Recomiendo al respecto los artículos del importante escritor y periodista sudafricano Rian Malan. Es ilustrador el ejemplo que pone de los fabricantes de ataúdes: resulta que los que no se han visto obligados a cerrar mantienen un volumen de negocio estable. Y los negros entierran ceremoniosamente en ataúdes a sus muertos verdaderos. De los millones de muertos ficticios víctimas del VIH/SIDA ya se encarga el propio establishment del Sida que acaba de verse obligado a reducir sus estadísticas mundiales en casi siete millones. Y muchos millones más tendrán que rebajar…

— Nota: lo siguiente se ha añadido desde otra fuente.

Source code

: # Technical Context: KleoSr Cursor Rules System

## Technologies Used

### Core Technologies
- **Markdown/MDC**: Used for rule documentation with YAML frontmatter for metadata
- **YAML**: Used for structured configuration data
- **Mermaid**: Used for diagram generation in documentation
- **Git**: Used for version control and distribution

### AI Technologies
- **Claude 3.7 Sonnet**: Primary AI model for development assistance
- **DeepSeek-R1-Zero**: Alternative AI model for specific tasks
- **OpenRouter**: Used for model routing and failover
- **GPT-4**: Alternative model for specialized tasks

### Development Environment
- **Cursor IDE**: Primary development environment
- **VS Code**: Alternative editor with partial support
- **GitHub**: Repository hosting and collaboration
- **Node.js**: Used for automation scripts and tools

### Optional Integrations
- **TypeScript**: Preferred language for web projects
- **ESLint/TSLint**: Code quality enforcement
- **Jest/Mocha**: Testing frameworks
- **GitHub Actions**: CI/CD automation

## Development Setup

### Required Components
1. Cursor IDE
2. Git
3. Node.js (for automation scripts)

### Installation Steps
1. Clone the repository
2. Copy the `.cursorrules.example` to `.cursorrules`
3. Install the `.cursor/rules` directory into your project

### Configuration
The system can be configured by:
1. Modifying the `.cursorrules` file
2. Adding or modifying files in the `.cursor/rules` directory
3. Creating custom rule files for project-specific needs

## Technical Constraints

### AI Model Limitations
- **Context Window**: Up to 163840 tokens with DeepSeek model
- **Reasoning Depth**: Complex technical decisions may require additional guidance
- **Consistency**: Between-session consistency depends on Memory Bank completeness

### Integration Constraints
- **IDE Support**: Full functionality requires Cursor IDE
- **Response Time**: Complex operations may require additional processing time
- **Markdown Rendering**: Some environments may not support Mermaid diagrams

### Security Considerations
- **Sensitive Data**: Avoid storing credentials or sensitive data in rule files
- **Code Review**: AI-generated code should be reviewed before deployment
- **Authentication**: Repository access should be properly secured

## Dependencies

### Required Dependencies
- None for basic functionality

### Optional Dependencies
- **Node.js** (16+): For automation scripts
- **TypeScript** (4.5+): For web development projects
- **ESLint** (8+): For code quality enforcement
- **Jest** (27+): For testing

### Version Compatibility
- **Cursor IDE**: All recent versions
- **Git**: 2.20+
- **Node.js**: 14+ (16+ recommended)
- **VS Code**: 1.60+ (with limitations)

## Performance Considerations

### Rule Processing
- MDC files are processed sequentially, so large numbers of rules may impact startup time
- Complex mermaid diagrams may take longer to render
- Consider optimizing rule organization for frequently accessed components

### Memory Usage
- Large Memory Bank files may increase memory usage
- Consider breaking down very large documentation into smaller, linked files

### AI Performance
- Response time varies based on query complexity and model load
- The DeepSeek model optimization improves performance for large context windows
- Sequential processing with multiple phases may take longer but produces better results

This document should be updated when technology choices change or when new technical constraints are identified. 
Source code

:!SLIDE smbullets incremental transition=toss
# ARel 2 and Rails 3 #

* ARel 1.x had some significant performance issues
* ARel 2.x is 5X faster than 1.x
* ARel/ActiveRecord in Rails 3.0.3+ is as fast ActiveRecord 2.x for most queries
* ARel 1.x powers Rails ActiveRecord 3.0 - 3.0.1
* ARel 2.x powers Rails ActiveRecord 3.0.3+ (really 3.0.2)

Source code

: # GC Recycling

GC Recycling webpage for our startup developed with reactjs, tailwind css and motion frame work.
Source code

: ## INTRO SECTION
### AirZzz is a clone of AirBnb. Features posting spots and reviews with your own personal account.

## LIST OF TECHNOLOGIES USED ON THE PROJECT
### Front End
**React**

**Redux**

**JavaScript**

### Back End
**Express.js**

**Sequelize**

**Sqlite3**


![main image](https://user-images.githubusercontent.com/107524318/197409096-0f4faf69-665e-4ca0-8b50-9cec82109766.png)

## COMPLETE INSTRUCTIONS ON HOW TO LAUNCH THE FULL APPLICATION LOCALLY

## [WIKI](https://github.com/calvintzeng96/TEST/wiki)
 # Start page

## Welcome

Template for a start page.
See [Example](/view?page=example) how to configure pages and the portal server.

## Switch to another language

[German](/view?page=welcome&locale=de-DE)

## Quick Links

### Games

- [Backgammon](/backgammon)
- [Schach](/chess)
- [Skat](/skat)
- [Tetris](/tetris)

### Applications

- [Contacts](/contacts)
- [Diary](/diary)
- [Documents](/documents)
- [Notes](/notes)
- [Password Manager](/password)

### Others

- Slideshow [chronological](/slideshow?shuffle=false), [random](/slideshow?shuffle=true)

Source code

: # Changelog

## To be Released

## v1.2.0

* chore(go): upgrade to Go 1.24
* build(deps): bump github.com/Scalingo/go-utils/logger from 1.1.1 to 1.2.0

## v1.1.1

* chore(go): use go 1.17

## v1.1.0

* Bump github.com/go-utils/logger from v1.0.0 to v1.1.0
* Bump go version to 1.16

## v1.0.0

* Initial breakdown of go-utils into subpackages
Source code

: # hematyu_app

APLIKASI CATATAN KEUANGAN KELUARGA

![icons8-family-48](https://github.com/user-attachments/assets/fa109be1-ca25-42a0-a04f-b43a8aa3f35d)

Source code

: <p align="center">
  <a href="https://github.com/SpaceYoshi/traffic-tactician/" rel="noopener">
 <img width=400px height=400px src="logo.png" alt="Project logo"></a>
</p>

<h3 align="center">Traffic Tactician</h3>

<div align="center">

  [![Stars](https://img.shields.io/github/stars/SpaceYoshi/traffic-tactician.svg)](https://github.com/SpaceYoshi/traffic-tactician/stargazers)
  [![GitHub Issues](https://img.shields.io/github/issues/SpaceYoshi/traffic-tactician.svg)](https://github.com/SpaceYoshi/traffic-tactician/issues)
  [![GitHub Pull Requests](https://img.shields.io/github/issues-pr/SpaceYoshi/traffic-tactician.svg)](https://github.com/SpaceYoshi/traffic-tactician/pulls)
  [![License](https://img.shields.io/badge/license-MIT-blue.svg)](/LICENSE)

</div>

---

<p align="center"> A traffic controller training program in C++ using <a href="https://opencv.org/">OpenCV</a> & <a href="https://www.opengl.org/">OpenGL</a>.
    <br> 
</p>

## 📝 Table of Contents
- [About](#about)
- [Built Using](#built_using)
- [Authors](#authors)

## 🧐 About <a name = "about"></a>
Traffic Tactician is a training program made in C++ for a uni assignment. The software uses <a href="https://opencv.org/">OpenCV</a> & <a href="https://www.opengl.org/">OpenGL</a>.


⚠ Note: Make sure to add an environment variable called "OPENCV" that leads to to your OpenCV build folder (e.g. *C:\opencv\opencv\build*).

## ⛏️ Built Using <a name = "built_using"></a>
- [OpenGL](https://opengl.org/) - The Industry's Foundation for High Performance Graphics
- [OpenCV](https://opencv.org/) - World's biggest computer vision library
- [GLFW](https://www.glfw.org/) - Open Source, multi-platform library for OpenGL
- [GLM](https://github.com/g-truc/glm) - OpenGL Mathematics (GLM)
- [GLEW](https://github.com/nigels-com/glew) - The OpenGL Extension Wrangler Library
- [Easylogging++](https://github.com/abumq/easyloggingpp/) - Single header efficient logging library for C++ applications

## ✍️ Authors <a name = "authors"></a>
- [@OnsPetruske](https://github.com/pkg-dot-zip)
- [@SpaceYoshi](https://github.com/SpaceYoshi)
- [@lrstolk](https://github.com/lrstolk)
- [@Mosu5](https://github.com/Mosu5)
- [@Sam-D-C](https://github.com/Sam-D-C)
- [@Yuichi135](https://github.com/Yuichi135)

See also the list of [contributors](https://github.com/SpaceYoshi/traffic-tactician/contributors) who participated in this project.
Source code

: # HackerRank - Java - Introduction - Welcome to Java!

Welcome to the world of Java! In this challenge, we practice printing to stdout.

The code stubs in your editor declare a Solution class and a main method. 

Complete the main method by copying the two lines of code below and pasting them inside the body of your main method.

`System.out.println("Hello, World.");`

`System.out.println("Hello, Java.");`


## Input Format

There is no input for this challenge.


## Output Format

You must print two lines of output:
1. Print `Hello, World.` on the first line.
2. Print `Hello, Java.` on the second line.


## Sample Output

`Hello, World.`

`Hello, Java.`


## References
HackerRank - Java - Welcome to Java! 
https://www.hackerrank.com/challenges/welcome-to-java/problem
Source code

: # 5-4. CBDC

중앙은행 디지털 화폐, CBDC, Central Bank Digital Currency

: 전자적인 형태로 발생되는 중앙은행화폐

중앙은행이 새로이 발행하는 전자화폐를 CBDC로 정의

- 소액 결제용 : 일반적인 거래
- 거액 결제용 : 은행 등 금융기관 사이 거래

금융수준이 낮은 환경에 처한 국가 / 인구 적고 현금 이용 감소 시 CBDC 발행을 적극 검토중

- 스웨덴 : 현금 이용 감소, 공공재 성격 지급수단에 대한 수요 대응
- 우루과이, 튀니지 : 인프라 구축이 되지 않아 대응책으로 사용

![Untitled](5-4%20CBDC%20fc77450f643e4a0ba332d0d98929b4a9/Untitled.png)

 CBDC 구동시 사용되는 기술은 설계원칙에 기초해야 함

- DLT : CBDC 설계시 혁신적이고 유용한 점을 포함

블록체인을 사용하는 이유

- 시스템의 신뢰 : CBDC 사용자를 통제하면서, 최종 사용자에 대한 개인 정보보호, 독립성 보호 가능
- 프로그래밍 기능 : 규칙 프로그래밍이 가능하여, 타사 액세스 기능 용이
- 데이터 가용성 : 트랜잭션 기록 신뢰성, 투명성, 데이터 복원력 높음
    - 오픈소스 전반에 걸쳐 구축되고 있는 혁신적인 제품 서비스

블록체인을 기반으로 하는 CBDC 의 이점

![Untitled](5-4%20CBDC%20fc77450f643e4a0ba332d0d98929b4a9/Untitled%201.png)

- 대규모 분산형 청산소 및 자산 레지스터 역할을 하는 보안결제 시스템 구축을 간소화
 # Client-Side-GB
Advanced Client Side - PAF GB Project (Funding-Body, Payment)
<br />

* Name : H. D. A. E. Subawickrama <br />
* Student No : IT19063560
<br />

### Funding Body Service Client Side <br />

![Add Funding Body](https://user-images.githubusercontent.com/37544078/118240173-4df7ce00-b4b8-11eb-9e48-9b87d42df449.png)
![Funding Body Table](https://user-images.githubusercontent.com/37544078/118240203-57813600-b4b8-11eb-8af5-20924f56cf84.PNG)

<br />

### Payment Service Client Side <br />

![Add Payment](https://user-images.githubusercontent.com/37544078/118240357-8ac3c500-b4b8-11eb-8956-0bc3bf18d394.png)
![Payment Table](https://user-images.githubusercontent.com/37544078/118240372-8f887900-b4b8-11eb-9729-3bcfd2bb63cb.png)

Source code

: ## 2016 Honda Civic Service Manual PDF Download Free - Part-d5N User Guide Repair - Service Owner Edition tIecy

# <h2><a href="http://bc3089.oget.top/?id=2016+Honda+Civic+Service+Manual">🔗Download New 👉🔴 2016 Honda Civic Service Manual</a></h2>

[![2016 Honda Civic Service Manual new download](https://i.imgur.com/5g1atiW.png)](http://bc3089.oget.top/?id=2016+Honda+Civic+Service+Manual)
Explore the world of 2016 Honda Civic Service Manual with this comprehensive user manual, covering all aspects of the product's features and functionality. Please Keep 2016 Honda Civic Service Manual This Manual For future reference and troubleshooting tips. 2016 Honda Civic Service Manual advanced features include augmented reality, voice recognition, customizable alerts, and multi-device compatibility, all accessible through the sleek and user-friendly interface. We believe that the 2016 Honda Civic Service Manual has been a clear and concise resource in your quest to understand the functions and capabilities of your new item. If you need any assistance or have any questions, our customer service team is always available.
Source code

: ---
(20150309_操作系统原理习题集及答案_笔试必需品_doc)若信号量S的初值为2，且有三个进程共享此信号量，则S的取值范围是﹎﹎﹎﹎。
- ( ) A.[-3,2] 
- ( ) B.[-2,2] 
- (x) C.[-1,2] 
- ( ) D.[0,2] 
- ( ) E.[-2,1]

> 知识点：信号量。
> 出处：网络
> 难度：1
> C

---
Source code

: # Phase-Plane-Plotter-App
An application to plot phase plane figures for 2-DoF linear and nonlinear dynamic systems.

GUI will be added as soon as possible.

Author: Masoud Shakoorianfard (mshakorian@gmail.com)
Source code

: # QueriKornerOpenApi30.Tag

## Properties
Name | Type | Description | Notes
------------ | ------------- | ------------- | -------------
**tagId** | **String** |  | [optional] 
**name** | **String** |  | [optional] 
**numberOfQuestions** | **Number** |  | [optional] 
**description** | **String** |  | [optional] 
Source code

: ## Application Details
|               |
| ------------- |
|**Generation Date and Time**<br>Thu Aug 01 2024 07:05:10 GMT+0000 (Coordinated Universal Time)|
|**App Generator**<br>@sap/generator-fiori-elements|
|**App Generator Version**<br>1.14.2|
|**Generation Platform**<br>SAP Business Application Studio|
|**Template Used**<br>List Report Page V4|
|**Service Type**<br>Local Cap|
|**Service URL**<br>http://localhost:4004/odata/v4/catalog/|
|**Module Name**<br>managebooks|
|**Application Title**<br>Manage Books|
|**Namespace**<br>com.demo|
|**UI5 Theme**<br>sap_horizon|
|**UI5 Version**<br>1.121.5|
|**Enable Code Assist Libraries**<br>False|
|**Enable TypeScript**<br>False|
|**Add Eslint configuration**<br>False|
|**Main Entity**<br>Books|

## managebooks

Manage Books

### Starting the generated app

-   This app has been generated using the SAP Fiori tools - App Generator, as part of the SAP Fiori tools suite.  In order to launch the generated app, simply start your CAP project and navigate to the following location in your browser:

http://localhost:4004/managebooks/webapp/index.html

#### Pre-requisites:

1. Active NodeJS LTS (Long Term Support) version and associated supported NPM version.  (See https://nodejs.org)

-Una última pregunta: ¿por qué se intenta ridiculizar a la Ministra de Salud de Sudáfrica llamándolaDoctora Zanahoria?

-Y cosas mucho peores. Se debe a que la doctora Manto Tshabalala-Msimang, viendo los efectos dañinos de los antivirales está, por un lado, potenciando a los sanadores tradicionales ya que han recuperado a muchas personas que, diagnosticadas en las ciudades como “portadoras del VIH” o como “casos de Sida”, decidieron regresar a sus poblados a morir. Y, por otro lado, facilitando la realización de ensayos clínicos que empiezan a demostrar los buenos resultados que se pueden obtener con una alimentación adecuada.

De hecho todo lo que ayude a que sus mitocondrias funcionen mejor ayudará a la recuperación de la persona, por enferma que esté. Y todo lo que mejore el matrix extracelular (el oficialmente desconocido sistema de Pischinger) contribuirá a que las mitocondrias generen más energía. Esto, potenciado por el cambio anímico que significa comprender qué es realmente el Sida, en particular en África, permite obtener resultados muy positivos. No es cierto que el Sida esté acabando con África. Antes bien, creo que Sudáfrica contribuirá de forma decisiva a acabar con el Sida.